Last edited by a moderator:
Most markets 150 plus. Very few can support four separate channels for the big 4 nets. Channel sharing in the DTV era has allowed some markets, such as Quincy IL - Hannibal MO to have all big 4 nets available for the first time. And markets like Lima Ohio to move from one network to four...still basically just one station, full power WLIO along with recent low power WOHL.

In the 150 plus markets, it sometimes is a tale of cursed TV stations. KTVO, channel 3 Kirksville MO - Ottumwa IA might be an entry in the single station cursed market. For the first 20 years, roughly 1955 - 1974, life was good. Started as primary CBS, secondary NBC - ABC. Primary changed to ABC in 1968 to serve part of the Quincy Hannibal market nearby.

1. 1973: Ottumwa, once headquarters of John Morrell meats, loses the last Morrell plant in town. KTVO was based from Ottumwa from 1955 - 1974. A one-camera studio at the transmitter served as the "main" studio. The FCC "discovered" in 1974 that the Ottumwa studio was really the main studio, and ruled that KTVO had to move to Kirksville. Nineteen years KTVO pulled the wool over the FCC on that count? Nah, KTVO figured they needed to bail on Ottumwa.

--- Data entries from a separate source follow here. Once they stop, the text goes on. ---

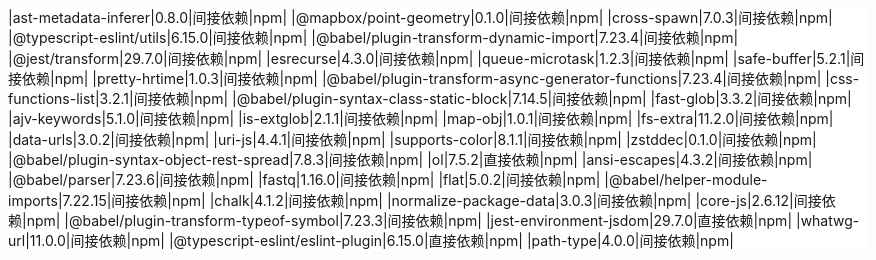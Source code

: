 |ast-metadata-inferer|0.8.0|间接依赖|npm|
|@mapbox/point-geometry|0.1.0|间接依赖|npm|
|cross-spawn|7.0.3|间接依赖|npm|
|@typescript-eslint/utils|6.15.0|间接依赖|npm|
|@babel/plugin-transform-dynamic-import|7.23.4|间接依赖|npm|
|@jest/transform|29.7.0|间接依赖|npm|
|esrecurse|4.3.0|间接依赖|npm|
|queue-microtask|1.2.3|间接依赖|npm|
|safe-buffer|5.2.1|间接依赖|npm|
|pretty-hrtime|1.0.3|间接依赖|npm|
|@babel/plugin-transform-async-generator-functions|7.23.4|间接依赖|npm|
|css-functions-list|3.2.1|间接依赖|npm|
|@babel/plugin-syntax-class-static-block|7.14.5|间接依赖|npm|
|fast-glob|3.3.2|间接依赖|npm|
|ajv-keywords|5.1.0|间接依赖|npm|
|is-extglob|2.1.1|间接依赖|npm|
|map-obj|1.0.1|间接依赖|npm|
|fs-extra|11.2.0|间接依赖|npm|
|data-urls|3.0.2|间接依赖|npm|
|uri-js|4.4.1|间接依赖|npm|
|supports-color|8.1.1|间接依赖|npm|
|zstddec|0.1.0|间接依赖|npm|
|@babel/plugin-syntax-object-rest-spread|7.8.3|间接依赖|npm|
|ol|7.5.2|直接依赖|npm|
|ansi-escapes|4.3.2|间接依赖|npm|
|@babel/parser|7.23.6|间接依赖|npm|
|fastq|1.16.0|间接依赖|npm|
|flat|5.0.2|间接依赖|npm|
|@babel/helper-module-imports|7.22.15|间接依赖|npm|
|chalk|4.1.2|间接依赖|npm|
|normalize-package-data|3.0.3|间接依赖|npm|
|core-js|2.6.12|间接依赖|npm|
|@babel/plugin-transform-typeof-symbol|7.23.3|间接依赖|npm|
|jest-environment-jsdom|29.7.0|直接依赖|npm|
|whatwg-url|11.0.0|间接依赖|npm|
|@typescript-eslint/eslint-plugin|6.15.0|直接依赖|npm|
|path-type|4.0.0|间接依赖|npm|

2. Another reason to bail on Ottumwa: a 2000 foot tower midway between Kirksville and Quincy. Announced in 1974, not built until 1986. UHF stations in adjacent markets feared VHF KTVO would siphon off viewers, particularly the ABC in Columbia on channel 17. The KTVO grade B signal from the 2000 footer came to within 15 miles of Columbia. Alas, the 2000 footer came down after only a year or two. KTVO was sold to new owners shortly after the 2000 footer was built. When it came down, the new owners went back to the original tower and never rebuilt the 2000 footer. Had the big tower survived, Ottumwa-Kirksville and Qunicy-Hannibal likely would have merged into Tri-States !A-IL-MO. Even merged, it would only be market 147.

3. KTVO was bought by Barrington Broadcasting, which after the DTV conversion kept the station on a temporary side-mounted UHF antenna (RF channel 33) with a low-powered trasnmitter that makes an ERP of a whopping 88,000 watts. Barrington created significant white areas with that move. But, if everyone is on Dish/DirecTV or cable, who cares. Now Sinclair owns KTVO. They'd like to boost power, but with the repack freeze that app won't be going anywhere without some fancy lobbying.

4. The FOX affiliate in Ottumwa, KYOU -15 doesn't even have its transmitter within the Kirksville - Ottumwa DMA. Back in the 80s, in the bad ol' days of KOCR, Fox 28 in Cedar Rapids, Fox needed all the help they could get, so they convinced the owners of KYOU at the time to build a new tower 25 miles NE of Ottumwa to also .serve Iowa City. It even put a fringe signal into Cedar Rapids. Granted, the KYOU tower is just a few miles over the county line into the Cedar Rapids -Waterloo DMA. But it's one of those strange stories in the early development of the Fox network where the small-town affiliate with less competition was stronger than the affiliate in the larger market. I don't know if there are many other similar examples. That did leave Kirksville without Fox for a number of years, but a low power repeater for KYOU takes care of most of the Missouri side of the market these days.